Go over the records and copy every line with the string "MaxTemp".
::::
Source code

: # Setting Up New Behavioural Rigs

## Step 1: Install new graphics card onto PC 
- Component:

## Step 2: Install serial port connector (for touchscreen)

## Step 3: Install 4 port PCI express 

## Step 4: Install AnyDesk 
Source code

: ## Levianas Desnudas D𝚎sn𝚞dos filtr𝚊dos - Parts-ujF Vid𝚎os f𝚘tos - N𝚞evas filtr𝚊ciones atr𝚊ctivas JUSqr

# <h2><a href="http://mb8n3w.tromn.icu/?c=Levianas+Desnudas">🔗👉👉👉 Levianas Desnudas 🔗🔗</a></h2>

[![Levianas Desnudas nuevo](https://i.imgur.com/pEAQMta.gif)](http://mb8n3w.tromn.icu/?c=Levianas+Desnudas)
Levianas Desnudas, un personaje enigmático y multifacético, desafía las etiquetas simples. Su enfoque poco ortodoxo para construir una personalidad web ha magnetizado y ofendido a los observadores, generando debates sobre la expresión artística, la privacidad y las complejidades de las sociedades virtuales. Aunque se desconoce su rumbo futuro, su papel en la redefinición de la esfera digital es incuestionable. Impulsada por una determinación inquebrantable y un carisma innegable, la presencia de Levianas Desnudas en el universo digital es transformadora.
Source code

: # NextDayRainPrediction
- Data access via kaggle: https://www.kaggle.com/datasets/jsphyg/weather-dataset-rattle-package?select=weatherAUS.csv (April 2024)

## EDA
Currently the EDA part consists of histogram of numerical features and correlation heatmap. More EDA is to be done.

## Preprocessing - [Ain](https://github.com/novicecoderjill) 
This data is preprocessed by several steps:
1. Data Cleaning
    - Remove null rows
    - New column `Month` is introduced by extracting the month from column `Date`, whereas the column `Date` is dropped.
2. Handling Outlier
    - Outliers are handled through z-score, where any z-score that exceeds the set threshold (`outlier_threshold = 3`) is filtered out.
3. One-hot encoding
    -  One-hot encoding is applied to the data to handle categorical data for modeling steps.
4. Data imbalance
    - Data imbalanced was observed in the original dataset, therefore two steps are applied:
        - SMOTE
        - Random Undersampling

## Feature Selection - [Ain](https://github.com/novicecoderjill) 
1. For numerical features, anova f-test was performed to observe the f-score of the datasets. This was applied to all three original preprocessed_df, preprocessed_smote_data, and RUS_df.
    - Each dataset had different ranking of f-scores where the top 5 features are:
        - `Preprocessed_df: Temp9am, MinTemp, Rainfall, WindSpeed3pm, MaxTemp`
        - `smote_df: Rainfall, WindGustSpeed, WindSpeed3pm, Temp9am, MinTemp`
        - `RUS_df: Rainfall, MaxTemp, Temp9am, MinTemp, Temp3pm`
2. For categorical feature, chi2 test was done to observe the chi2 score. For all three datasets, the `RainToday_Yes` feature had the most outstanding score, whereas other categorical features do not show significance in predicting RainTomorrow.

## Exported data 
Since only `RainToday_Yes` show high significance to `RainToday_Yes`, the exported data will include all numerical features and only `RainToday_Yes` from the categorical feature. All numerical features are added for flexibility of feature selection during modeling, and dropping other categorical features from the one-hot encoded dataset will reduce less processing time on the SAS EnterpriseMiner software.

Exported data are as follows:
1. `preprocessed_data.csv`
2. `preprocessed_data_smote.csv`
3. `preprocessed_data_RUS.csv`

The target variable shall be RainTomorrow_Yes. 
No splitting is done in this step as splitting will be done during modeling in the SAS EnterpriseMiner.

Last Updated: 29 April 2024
::::
## Answer
        - `Preprocessed_df: Temp9am, MinTemp, Rainfall, WindSpeed3pm, MaxTemp`
        - `RUS_df: Rainfall, MaxTemp, Temp9am, MinTemp, Temp3pm`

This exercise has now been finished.